Carboxylic acids are called special substances that play an important role in the functioning of the cell. The chemical structure of organic compounds is as follows: a hydrocarbon radical (R) with a carboxyl group (-COOH) attached to it. The carboxyl group can only be located at the extreme carbon atom, because the valency C in the (-COOH) group is 4.

Amines are simpler compounds that are derivatives of hydrocarbons. Here, any carbon atom has an amine radical (-NH2). There are primary amines in which the (-NH2) group is attached to one carbon (general formula R-NH2). In secondary amines, nitrogen combines with two carbon atoms (formula R-NH-R). Tertiary amines have nitrogen attached to three carbon atoms (R3N), where p is a radical, a carbon chain.

Amino acids

Amino acids are complex compounds that exhibit the properties of both amines and acids of organic origin. There are several types of them, depending on the location of the amine group in relation to the carboxyl group. Alpha amino acids are the most important.

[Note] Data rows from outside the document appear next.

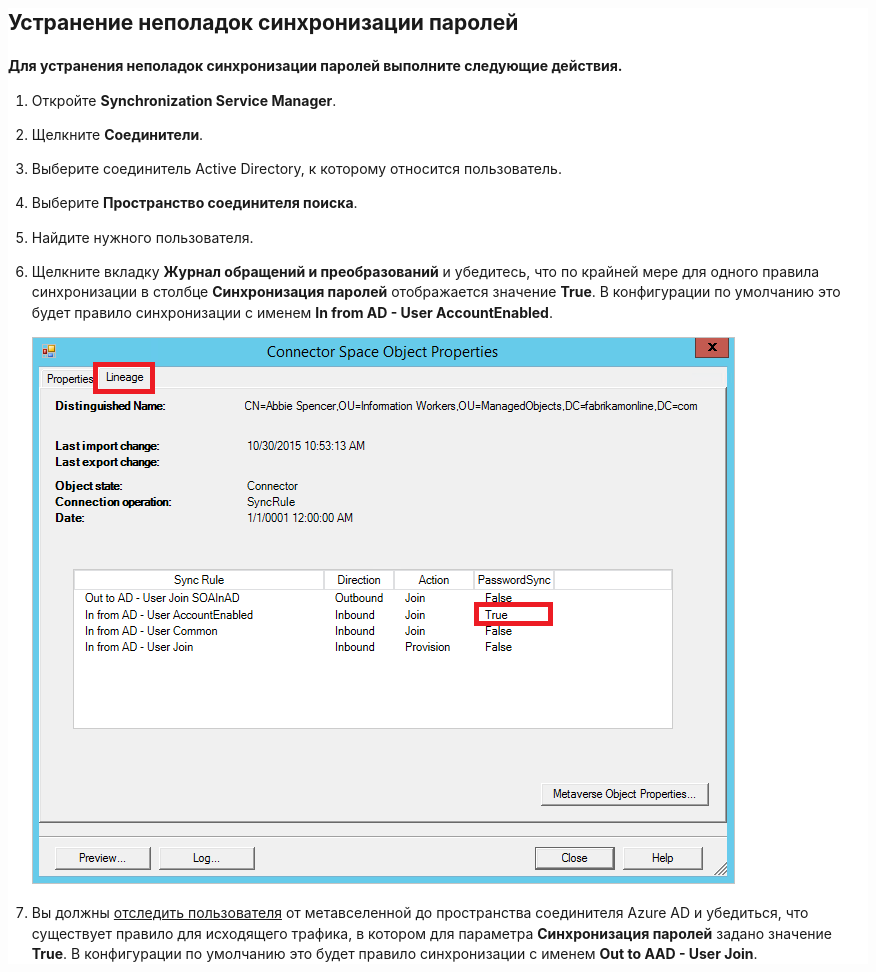 
## Устранение неполадок синхронизации паролей

**Для устранения неполадок синхронизации паролей выполните следующие действия.**

1. Откройте **Synchronization Service Manager**.

2. Щелкните **Соединители**.

3. Выберите соединитель Active Directory, к которому относится пользователь.

4. Выберите **Пространство соединителя поиска**.

5. Найдите нужного пользователя.

6. Щелкните вкладку **Журнал обращений и преобразований** и убедитесь, что по крайней мере для одного правила синхронизации в столбце **Синхронизация паролей** отображается значение **True**. В конфигурации по умолчанию это будет правило синхронизации с именем **In from AD - User AccountEnabled**.

    ![Сведения о журнале обращений и преобразований пользователя](./media/active-directory-aadconnectsync-implement-password-synchronization/cspasswordsync.png)

7. Вы должны [отследить пользователя](active-directory-aadconnectsync-service-manager-ui-connectors.md#follow-an-object-and-its-data-through-the-system) от метавселенной до пространства соединителя Azure AD и убедиться, что существует правило для исходящего трафика, в котором для параметра **Синхронизация паролей** задано значение **True**. В конфигурации по умолчанию это будет правило синхронизации с именем **Out to AAD - User Join**.
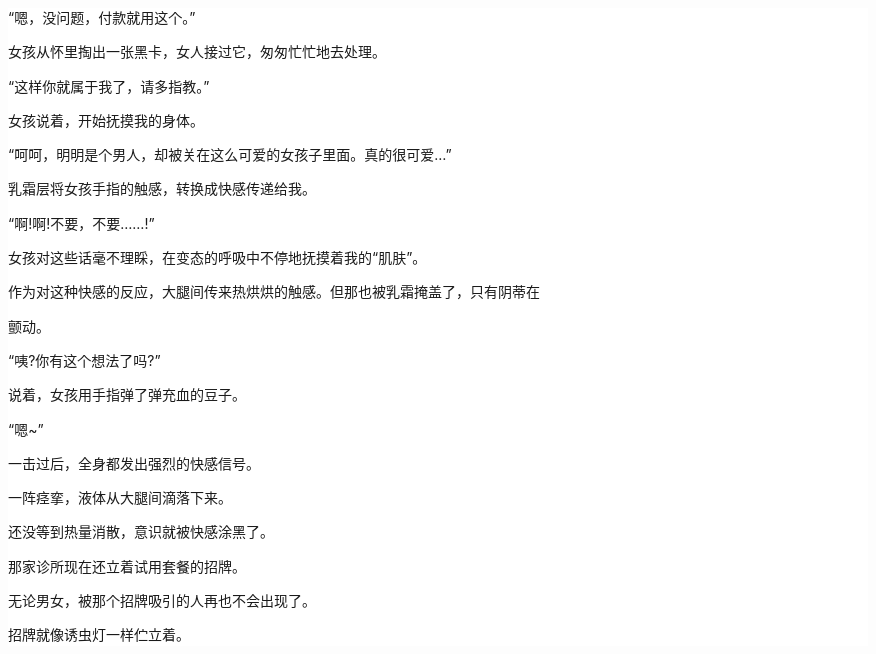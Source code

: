 “嗯，没问题，付款就用这个。”

女孩从怀里掏出一张黑卡，女人接过它，匆匆忙忙地去处理。

“这样你就属于我了，请多指教。”

女孩说着，开始抚摸我的身体。

“呵呵，明明是个男人，却被关在这么可爱的女孩子里面。真的很可爱…”

乳霜层将女孩手指的触感，转换成快感传递给我。

“啊!啊!不要，不要……!”

女孩对这些话毫不理睬，在变态的呼吸中不停地抚摸着我的“肌肤”。

作为对这种快感的反应，大腿间传来热烘烘的触感。但那也被乳霜掩盖了，只有阴蒂在

颤动。

“咦?你有这个想法了吗?”

说着，女孩用手指弹了弹充血的豆子。

“嗯~”

一击过后，全身都发出强烈的快感信号。

一阵痉挛，液体从大腿间滴落下来。

还没等到热量消散，意识就被快感涂黑了。

那家诊所现在还立着试用套餐的招牌。

无论男女，被那个招牌吸引的人再也不会出现了。

招牌就像诱虫灯一样伫立着。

Here the amine group is located at the carbon atom to which the carboxyl group is attached. This allows you to create a peptide bond and synthesize proteins.

Carbohydrates and fats

Carbohydrates are aldehyde alcohols or keto alcohols. These are compounds with a linear or cyclic structure, as well as polymers (starch, cellulose, and others). Their most important role in the cell is structural and energetic. Fats, or rather lipids, perform the same functions, only they participate in other biochemical processes. Chemically, fat is an ester of organic acids and glycerol.